[Start of section]

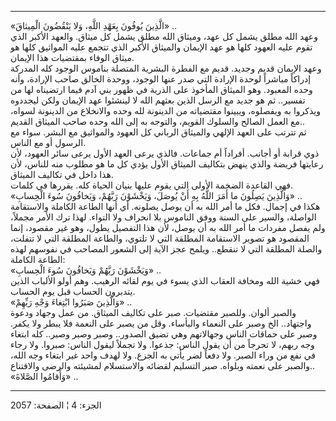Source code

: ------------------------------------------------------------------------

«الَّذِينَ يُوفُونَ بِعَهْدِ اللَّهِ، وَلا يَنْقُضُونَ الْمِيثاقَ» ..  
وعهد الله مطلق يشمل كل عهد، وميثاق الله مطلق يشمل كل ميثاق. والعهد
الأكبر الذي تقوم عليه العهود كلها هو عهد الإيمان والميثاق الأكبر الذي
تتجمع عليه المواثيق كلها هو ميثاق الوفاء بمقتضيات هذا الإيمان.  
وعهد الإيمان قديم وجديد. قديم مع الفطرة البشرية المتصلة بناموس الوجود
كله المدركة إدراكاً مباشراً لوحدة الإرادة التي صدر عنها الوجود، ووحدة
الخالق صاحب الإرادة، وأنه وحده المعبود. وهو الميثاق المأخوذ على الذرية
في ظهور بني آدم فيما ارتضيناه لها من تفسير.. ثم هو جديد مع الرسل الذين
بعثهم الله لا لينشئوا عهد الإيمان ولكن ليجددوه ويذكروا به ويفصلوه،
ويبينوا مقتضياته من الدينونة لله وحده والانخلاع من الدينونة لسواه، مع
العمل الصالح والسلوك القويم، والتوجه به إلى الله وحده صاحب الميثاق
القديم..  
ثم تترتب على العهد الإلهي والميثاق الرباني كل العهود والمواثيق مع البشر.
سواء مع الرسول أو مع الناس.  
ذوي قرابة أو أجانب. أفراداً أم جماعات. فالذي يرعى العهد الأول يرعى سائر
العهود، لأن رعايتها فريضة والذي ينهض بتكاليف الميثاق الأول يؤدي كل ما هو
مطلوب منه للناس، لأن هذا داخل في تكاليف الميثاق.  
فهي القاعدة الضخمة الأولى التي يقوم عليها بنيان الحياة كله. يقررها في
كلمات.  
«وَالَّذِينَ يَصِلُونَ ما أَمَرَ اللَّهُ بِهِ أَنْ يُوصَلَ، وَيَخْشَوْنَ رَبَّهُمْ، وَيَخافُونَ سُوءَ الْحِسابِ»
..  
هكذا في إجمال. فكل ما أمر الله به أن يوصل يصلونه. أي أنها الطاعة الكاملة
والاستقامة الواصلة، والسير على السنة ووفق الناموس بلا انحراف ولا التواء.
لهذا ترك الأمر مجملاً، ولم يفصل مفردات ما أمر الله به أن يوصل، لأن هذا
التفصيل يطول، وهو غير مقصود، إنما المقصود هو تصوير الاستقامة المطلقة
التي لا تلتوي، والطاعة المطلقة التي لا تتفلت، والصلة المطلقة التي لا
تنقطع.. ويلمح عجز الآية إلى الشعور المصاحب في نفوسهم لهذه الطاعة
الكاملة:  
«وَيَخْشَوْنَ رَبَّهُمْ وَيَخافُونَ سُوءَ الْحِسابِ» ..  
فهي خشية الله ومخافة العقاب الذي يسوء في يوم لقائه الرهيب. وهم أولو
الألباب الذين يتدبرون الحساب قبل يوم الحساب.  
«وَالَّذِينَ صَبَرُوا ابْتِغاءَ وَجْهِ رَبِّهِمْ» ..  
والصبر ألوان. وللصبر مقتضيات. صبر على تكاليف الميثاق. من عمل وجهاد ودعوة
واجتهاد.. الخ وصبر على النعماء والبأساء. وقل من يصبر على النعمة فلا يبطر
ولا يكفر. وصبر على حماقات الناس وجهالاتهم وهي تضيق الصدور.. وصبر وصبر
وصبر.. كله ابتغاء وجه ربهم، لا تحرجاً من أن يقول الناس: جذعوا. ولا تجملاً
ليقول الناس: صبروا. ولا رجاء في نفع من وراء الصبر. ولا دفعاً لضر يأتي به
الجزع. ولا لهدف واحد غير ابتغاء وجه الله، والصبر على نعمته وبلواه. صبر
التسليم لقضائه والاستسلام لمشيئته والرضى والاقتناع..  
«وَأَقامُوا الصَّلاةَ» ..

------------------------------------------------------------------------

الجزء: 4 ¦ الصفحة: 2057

[End of section]
[Start of section]

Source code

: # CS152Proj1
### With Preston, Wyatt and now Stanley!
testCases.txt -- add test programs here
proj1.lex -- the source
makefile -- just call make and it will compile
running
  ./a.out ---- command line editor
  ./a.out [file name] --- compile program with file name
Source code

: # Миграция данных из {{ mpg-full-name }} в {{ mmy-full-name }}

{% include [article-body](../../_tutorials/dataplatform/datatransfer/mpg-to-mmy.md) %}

[End of section]

## TASK TO CARRY OUT
Where does the word "وصبر" occur in the records? Return every line that holds it.

## EXERCISE RESULT
واجتهاد.. الخ وصبر على النعماء والبأساء. وقل من يصبر على النعمة فلا يبطر
ولا يكفر. وصبر على حماقات الناس وجهالاتهم وهي تضيق الصدور.. وصبر وصبر
وصبر.. كله ابتغاء وجه ربهم، لا تحرجاً من أن يقول الناس: جذعوا. ولا تجملاً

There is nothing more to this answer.